I leaned harder into him, resting my cheek on his shoulder, my fingers stilling in tracing the dicks on his jacket. “The townspeople didn’t like that we’d moved in. They used to throw things at us and call us names when we shopped. I remember someone standing on the other side of the lane from us as we walked home one day, yelling that we had no business in the shifter lands. We didn’t belong.”

“Why is that?”

“Because we had no magic.”

“Your mom was suppressed also?”

“I’m—we aren’t suppressed. She wasn’t suppressed. She didn’t have magic. She was a dud. I’m sure you’ve heard the term.”

“Riiiight . . .” He drew out the word. “But many people call shifters duds when that shifter is just suppressed. A strong alpha can usually pull out the animal. It doesn’t even need to be the same shifter type. A dragon pulled out my wolf.”

He’d told me stories of his animal being suppressed by the demons, their whole kingdom cursed and living without the magic that made them shifters. I believed him when he said he knew what it was like not to feel an animal inside or have the benefits of healing and strength. Weston, too, it seemed, had lived for a time without his animal.

“She went to the strongest alphas she could find to try and pull out her animal. It didn’t work. They couldn’t even feel one inside her. The last alpha apparently made me, and when she’d told him she was with child, he banished her from the kingdom.”

“Wait.” Hadriel half turned to look back at me. I clutched onto him, worried I’d slide down the side of the horse. “Wait, wait, fucking stop. Stop. Everyone just calm the fuck down.”

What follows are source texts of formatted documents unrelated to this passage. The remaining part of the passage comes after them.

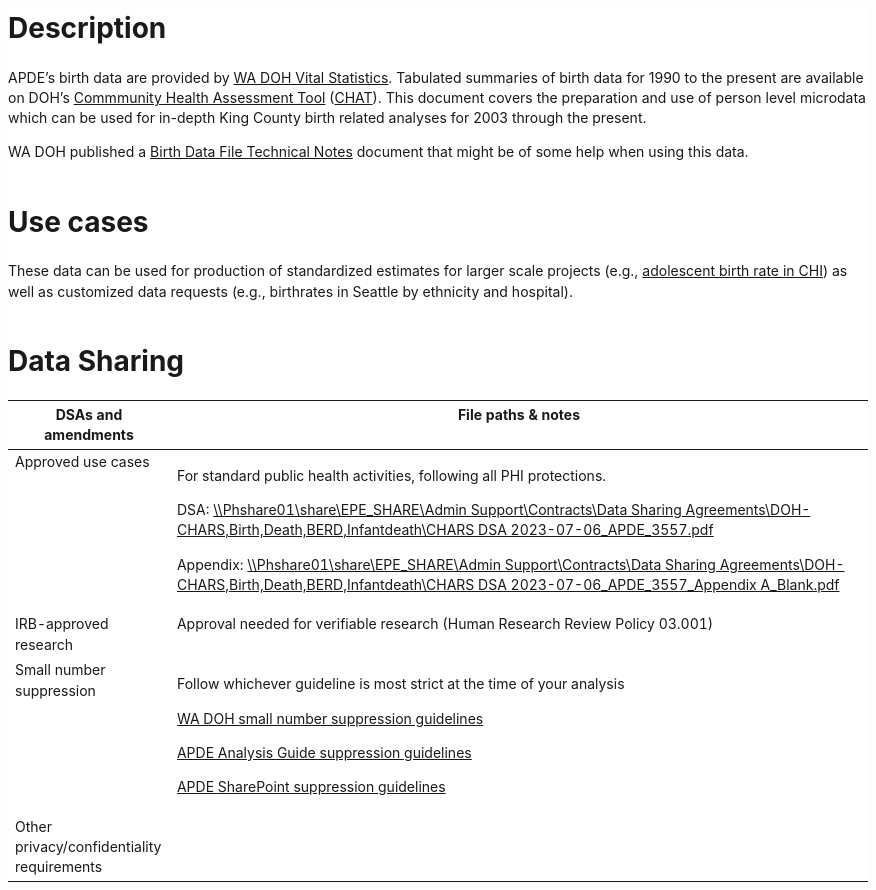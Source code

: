 # Description

APDE’s birth data are provided by [WA DOH Vital Statistics](https://www.doh.wa.gov/DataandStatisticalReports/HealthStatistics/Birth). Tabulated summaries of birth data for 1990 to the present are available on DOH’s [Commmunity Health Assessment Tool](https://secureaccess.wa.gov/doh/chat/) ([CHAT](https://secureaccess.wa.gov/doh/chat/)). This document covers the preparation and use of person level microdata which can be used for in-depth King County birth related analyses for 2003 through the present.

WA DOH published a [Birth Data File Technical Notes](https://www.doh.wa.gov/Portals/1/Documents/Pubs/422-160-BirthDataFileTechnicalNotes.pdf) document that might be of some help when using this data.

# Use cases

These data can be used for production of standardized estimates for larger scale projects (e.g., [adolescent birth rate in CHI](https://www.kingcounty.gov/depts/health/data/community-health-indicators/washington-state-vital-statistics-birth.aspx?shortname=Adolescent%20birth%20rate)) as well as customized data requests (e.g., birthrates in Seattle by ethnicity and hospital).

# Data Sharing

<table>
<thead>
<tr class="header">
<th>DSAs and amendments</th>
<th>File paths &amp; notes</th>
</tr>
</thead>
<tbody>
<tr class="odd">
<td>Approved use cases</td>
<td><p>For standard public health activities, following all PHI protections.</p>
<p>DSA: <a href="file:///\\Phshare01\share\EPE_SHARE\Admin%20Support\Contracts\Data%20Sharing%20Agreements\DOH-CHARS,Birth,Death,BERD,Infantdeath\CHARS%20DSA%202023-07-06_APDE_3557.pdf">\\Phshare01\share\EPE_SHARE\Admin Support\Contracts\Data Sharing Agreements\DOH-CHARS,Birth,Death,BERD,Infantdeath\CHARS DSA 2023-07-06_APDE_3557.pdf</a></p>
<p>Appendix: <a href="file:///\\Phshare01\share\EPE_SHARE\Admin%20Support\Contracts\Data%20Sharing%20Agreements\DOH-CHARS,Birth,Death,BERD,Infantdeath\CHARS%20DSA%202023-07-06_APDE_3557_Appendix%20A_Blank.pdf">\\Phshare01\share\EPE_SHARE\Admin Support\Contracts\Data Sharing Agreements\DOH-CHARS,Birth,Death,BERD,Infantdeath\CHARS DSA 2023-07-06_APDE_3557_Appendix A_Blank.pdf</a></p></td>
</tr>
<tr class="even">
<td>IRB-approved research</td>
<td>Approval needed for verifiable research (Human Research Review Policy 03.001)</td>
</tr>
<tr class="odd">
<td>Small number suppression</td>
<td><p>Follow whichever guideline is most strict at the time of your analysis</p>
<p><a href="https://www.doh.wa.gov/Portals/1/Documents/1500/SmallNumbers.pdf">WA DOH small number suppression guidelines</a></p>
<p><a href="https://kc1.sharepoint.com/:w:/r/teams/PHc/datareq/_layouts/15/WopiFrame.aspx?sourcedoc=%7b03674a42-971d-442b-a332-2bbd7b355e2c%7d&amp;action=edit&amp;cid=4850db36-385c-4c99-962f-6a9a6242758d">APDE Analysis Guide suppression guidelines</a></p>
<p><a href="https://kc1.sharepoint.com/teams/PHc/datareq/_layouts/15/Doc.aspx?sourcedoc=%7B87129496-FD07-4DED-8B2E-8351FF20ECDA%7D&amp;file=APDE_SmallNumberUpdate.xlsx&amp;action=default&amp;mobileredirect=true&amp;cid=1af3200d-e226-44c3-9905-cb62c2b26285&amp;CT=1602868544706&amp;OR=Outlook-Body&amp;CID=187CB2DA-3CC8-44E7-A241-99EF084F4985&amp;wdLOR=c80047442-F8B0-49EC-A597-0B69910E2C40">APDE SharePoint suppression guidelines</a></p></td>
</tr>
<tr class="even">
<td>Other privacy/confidentiality requirements</td>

“What?” I glanced around but no one so much as looked over. “Are you talking to me or the horse or . . .?”

“Banished her from the kingdom?” Hadriel asked, still trying to turn and look at me. “That’s not a thing unless you’re royalty.”

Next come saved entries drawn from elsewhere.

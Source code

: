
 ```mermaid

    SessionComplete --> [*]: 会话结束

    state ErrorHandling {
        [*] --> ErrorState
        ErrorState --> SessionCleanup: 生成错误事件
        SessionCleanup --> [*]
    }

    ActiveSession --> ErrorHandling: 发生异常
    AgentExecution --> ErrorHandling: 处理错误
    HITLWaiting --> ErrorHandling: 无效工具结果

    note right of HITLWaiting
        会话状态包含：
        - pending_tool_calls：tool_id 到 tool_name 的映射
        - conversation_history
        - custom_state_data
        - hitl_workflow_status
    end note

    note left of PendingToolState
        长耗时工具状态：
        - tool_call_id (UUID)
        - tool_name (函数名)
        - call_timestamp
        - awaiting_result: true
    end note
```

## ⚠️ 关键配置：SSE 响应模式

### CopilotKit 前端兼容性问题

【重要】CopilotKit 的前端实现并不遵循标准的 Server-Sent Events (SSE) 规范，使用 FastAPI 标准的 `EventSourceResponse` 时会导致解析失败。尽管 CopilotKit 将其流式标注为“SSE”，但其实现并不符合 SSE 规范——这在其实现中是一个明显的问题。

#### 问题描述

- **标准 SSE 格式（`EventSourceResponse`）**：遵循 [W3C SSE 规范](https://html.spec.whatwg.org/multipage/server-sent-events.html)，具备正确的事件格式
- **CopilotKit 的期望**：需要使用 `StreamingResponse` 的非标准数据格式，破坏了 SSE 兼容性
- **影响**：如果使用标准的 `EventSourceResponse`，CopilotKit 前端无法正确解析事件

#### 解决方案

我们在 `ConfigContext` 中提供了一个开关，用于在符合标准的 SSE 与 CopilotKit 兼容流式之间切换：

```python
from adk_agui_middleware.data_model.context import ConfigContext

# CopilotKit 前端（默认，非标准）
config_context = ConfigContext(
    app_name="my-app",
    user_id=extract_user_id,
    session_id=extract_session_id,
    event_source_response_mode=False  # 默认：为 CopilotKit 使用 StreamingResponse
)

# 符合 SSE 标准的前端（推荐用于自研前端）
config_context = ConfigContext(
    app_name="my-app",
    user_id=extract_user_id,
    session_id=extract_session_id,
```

“She was anything but royalty. She grew up poor. Her family didn’t have much, including power.”

“And the alpha that put something in instead of pulling something out?”

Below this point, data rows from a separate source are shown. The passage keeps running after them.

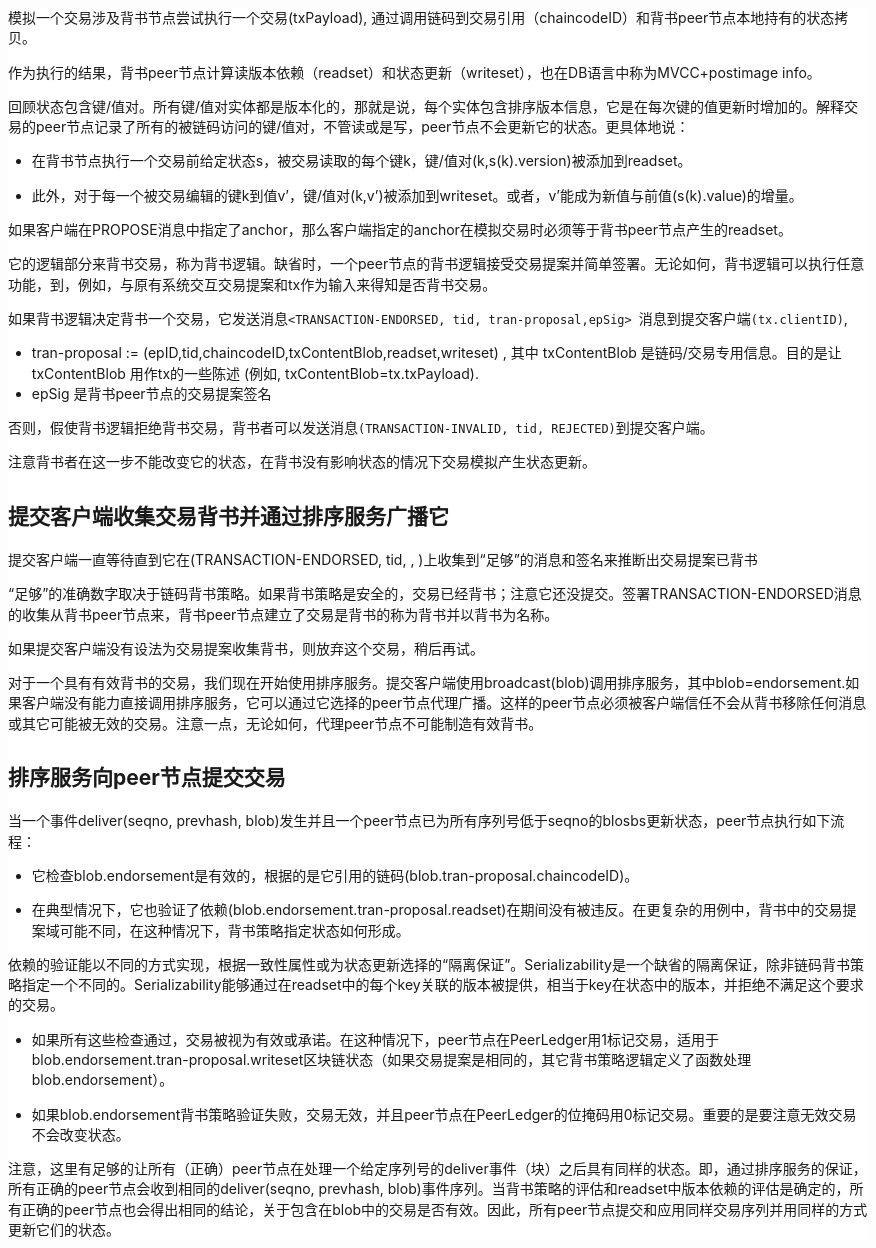 模拟一个交易涉及背书节点尝试执行一个交易(txPayload), 通过调用链码到交易引用（chaincodeID）和背书peer节点本地持有的状态拷贝。

作为执行的结果，背书peer节点计算读版本依赖（readset）和状态更新（writeset），也在DB语言中称为MVCC+postimage info。

回顾状态包含键/值对。所有键/值对实体都是版本化的，那就是说，每个实体包含排序版本信息，它是在每次键的值更新时增加的。解释交易的peer节点记录了所有的被链码访问的键/值对，不管读或是写，peer节点不会更新它的状态。更具体地说：

* 在背书节点执行一个交易前给定状态s，被交易读取的每个键k，键/值对(k,s(k).version)被添加到readset。

* 此外，对于每一个被交易编辑的键k到值v’，键/值对(k,v’)被添加到writeset。或者，v’能成为新值与前值(s(k).value)的增量。


如果客户端在PROPOSE消息中指定了anchor，那么客户端指定的anchor在模拟交易时必须等于背书peer节点产生的readset。

它的逻辑部分来背书交易，称为背书逻辑。缺省时，一个peer节点的背书逻辑接受交易提案并简单签署。无论如何，背书逻辑可以执行任意功能，到，例如，与原有系统交互交易提案和tx作为输入来得知是否背书交易。

如果背书逻辑决定背书一个交易，它发送消息`<TRANSACTION-ENDORSED, tid, tran-proposal,epSig> `消息到提交客户端`(tx.clientID)`,

* tran-proposal := (epID,tid,chaincodeID,txContentBlob,readset,writeset) , 其中 txContentBlob 是链码/交易专用信息。目的是让txContentBlob 用作tx的一些陈述 (例如, txContentBlob=tx.txPayload).
* epSig 是背书peer节点的交易提案签名

否则，假使背书逻辑拒绝背书交易，背书者可以发送消息`(TRANSACTION-INVALID, tid, REJECTED)`到提交客户端。


注意背书者在这一步不能改变它的状态，在背书没有影响状态的情况下交易模拟产生状态更新。


## 提交客户端收集交易背书并通过排序服务广播它

提交客户端一直等待直到它在(TRANSACTION-ENDORSED, tid, , )上收集到“足够”的消息和签名来推断出交易提案已背书


“足够”的准确数字取决于链码背书策略。如果背书策略是安全的，交易已经背书；注意它还没提交。签署TRANSACTION-ENDORSED消息的收集从背书peer节点来，背书peer节点建立了交易是背书的称为背书并以背书为名称。

如果提交客户端没有设法为交易提案收集背书，则放弃这个交易，稍后再试。

对于一个具有有效背书的交易，我们现在开始使用排序服务。提交客户端使用broadcast(blob)调用排序服务，其中blob=endorsement.如果客户端没有能力直接调用排序服务，它可以通过它选择的peer节点代理广播。这样的peer节点必须被客户端信任不会从背书移除任何消息或其它可能被无效的交易。注意一点，无论如何，代理peer节点不可能制造有效背书。


## 排序服务向peer节点提交交易

当一个事件deliver(seqno, prevhash, blob)发生并且一个peer节点已为所有序列号低于seqno的blosbs更新状态，peer节点执行如下流程：

* 它检查blob.endorsement是有效的，根据的是它引用的链码(blob.tran-proposal.chaincodeID)。

* 在典型情况下，它也验证了依赖(blob.endorsement.tran-proposal.readset)在期间没有被违反。在更复杂的用例中，背书中的交易提案域可能不同，在这种情况下，背书策略指定状态如何形成。

依赖的验证能以不同的方式实现，根据一致性属性或为状态更新选择的“隔离保证”。Serializability是一个缺省的隔离保证，除非链码背书策略指定一个不同的。Serializability能够通过在readset中的每个key关联的版本被提供，相当于key在状态中的版本，并拒绝不满足这个要求的交易。

* 如果所有这些检查通过，交易被视为有效或承诺。在这种情况下，peer节点在PeerLedger用1标记交易，适用于blob.endorsement.tran-proposal.writeset区块链状态（如果交易提案是相同的，其它背书策略逻辑定义了函数处理blob.endorsement）。

* 如果blob.endorsement背书策略验证失败，交易无效，并且peer节点在PeerLedger的位掩码用0标记交易。重要的是要注意无效交易不会改变状态。

注意，这里有足够的让所有（正确）peer节点在处理一个给定序列号的deliver事件（块）之后具有同样的状态。即，通过排序服务的保证，所有正确的peer节点会收到相同的deliver(seqno, prevhash, blob)事件序列。当背书策略的评估和readset中版本依赖的评估是确定的，所有正确的peer节点也会得出相同的结论，关于包含在blob中的交易是否有效。因此，所有peer节点提交和应用同样交易序列并用同样的方式更新它们的状态。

I spit out a laugh and then snaked my hand between us to wipe him down. “Sorry.“

“Don’t worry about that, spit is the least of the terrible substances that have been sprayed on me. Talk faster, love, I’m dying from curiosity.”

I shook my head slowly, trying to remember the scant things she’d said about it. I’d never pushed, seeing how much it hurt her.

“I don’t think the alpha was royalty, no. But she did go to the court to ask for help, and I think she was granted an audience by one of the staff or something. She was really beautiful, my mom. Really lovely. She had this . . . way about her. Men could be calling her a name one moment, and then asking her over the next. She never went, not that I saw. I get why. It’s demoralizing when all they want is your body and then are disgusted with themselves after they have it. I had to learn that the hard way.”